__AIM OF THE EXERCISE__:
Repeat back the entries that follow, keeping every word as it is.

__DATA FOR THIS TASK__:
________________

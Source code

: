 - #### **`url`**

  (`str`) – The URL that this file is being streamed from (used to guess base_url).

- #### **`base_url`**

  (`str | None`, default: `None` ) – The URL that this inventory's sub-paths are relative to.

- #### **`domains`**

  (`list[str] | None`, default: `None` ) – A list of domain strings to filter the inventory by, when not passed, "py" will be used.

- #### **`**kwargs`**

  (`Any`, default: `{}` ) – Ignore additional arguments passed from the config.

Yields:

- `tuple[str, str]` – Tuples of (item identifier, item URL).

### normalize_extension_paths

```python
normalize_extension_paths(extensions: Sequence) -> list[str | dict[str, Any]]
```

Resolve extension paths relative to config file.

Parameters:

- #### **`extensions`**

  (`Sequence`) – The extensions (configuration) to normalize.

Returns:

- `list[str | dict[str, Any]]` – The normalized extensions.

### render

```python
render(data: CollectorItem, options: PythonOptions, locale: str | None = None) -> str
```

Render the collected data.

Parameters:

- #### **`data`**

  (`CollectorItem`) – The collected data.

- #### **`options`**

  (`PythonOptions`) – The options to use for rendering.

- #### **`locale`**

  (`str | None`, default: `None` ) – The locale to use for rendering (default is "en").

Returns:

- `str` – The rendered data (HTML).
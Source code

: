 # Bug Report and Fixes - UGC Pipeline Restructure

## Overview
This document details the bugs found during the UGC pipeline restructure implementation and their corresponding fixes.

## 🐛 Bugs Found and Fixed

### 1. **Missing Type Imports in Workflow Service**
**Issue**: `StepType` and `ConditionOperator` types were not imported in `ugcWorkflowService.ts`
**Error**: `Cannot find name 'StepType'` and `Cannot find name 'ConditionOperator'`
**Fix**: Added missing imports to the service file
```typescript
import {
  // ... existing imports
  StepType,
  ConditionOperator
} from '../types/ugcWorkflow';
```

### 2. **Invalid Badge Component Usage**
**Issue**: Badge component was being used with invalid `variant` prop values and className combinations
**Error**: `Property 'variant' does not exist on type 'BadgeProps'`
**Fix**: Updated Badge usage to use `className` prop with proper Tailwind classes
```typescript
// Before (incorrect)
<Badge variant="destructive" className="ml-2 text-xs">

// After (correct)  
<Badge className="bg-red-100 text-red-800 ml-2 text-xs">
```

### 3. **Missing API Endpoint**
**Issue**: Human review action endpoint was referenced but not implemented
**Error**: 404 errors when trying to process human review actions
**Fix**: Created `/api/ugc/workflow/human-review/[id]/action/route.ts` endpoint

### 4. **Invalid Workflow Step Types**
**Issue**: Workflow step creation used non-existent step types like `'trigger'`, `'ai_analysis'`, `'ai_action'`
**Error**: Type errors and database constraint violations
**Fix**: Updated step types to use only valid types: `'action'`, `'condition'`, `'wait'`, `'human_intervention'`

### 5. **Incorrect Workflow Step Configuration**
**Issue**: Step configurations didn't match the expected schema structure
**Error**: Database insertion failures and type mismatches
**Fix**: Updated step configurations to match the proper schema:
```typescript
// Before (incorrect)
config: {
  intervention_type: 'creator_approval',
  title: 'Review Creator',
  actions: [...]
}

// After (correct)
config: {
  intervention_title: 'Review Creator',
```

________________

__EXERCISE SOLUTION__:
Source code

: - #### **`url`**

  (`str`) – The URL that this file is being streamed from (used to guess base_url).

- #### **`base_url`**

  (`str | None`, default: `None` ) – The URL that this inventory's sub-paths are relative to.

- #### **`domains`**

  (`list[str] | None`, default: `None` ) – A list of domain strings to filter the inventory by, when not passed, "py" will be used.

- #### **`**kwargs`**

  (`Any`, default: `{}` ) – Ignore additional arguments passed from the config.

Yields:

- `tuple[str, str]` – Tuples of (item identifier, item URL).

### normalize_extension_paths

```python
normalize_extension_paths(extensions: Sequence) -> list[str | dict[str, Any]]
```

Resolve extension paths relative to config file.

Parameters:

- #### **`extensions`**

  (`Sequence`) – The extensions (configuration) to normalize.

Returns:

- `list[str | dict[str, Any]]` – The normalized extensions.

### render

```python
render(data: CollectorItem, options: PythonOptions, locale: str | None = None) -> str
```

Render the collected data.

Parameters:

- #### **`data`**

  (`CollectorItem`) – The collected data.

- #### **`options`**

  (`PythonOptions`) – The options to use for rendering.

- #### **`locale`**

  (`str | None`, default: `None` ) – The locale to use for rendering (default is "en").

Returns:

- `str` – The rendered data (HTML).
Source code

: # Bug Report and Fixes - UGC Pipeline Restructure

## Overview
This document details the bugs found during the UGC pipeline restructure implementation and their corresponding fixes.

## 🐛 Bugs Found and Fixed

### 1. **Missing Type Imports in Workflow Service**
**Issue**: `StepType` and `ConditionOperator` types were not imported in `ugcWorkflowService.ts`
**Error**: `Cannot find name 'StepType'` and `Cannot find name 'ConditionOperator'`
**Fix**: Added missing imports to the service file
```typescript
import {
  // ... existing imports
  StepType,
  ConditionOperator
} from '../types/ugcWorkflow';
```

### 2. **Invalid Badge Component Usage**
**Issue**: Badge component was being used with invalid `variant` prop values and className combinations
**Error**: `Property 'variant' does not exist on type 'BadgeProps'`
**Fix**: Updated Badge usage to use `className` prop with proper Tailwind classes
```typescript
// Before (incorrect)
<Badge variant="destructive" className="ml-2 text-xs">

// After (correct)  
<Badge className="bg-red-100 text-red-800 ml-2 text-xs">
```

### 3. **Missing API Endpoint**
**Issue**: Human review action endpoint was referenced but not implemented
**Error**: 404 errors when trying to process human review actions
**Fix**: Created `/api/ugc/workflow/human-review/[id]/action/route.ts` endpoint

### 4. **Invalid Workflow Step Types**
**Issue**: Workflow step creation used non-existent step types like `'trigger'`, `'ai_analysis'`, `'ai_action'`
**Error**: Type errors and database constraint violations
**Fix**: Updated step types to use only valid types: `'action'`, `'condition'`, `'wait'`, `'human_intervention'`

### 5. **Incorrect Workflow Step Configuration**
**Issue**: Step configurations didn't match the expected schema structure
**Error**: Database insertion failures and type mismatches
**Fix**: Updated step configurations to match the proper schema:
```typescript
// Before (incorrect)
config: {
  intervention_type: 'creator_approval',
  title: 'Review Creator',
  actions: [...]
}

// After (correct)
config: {
  intervention_title: 'Review Creator',
```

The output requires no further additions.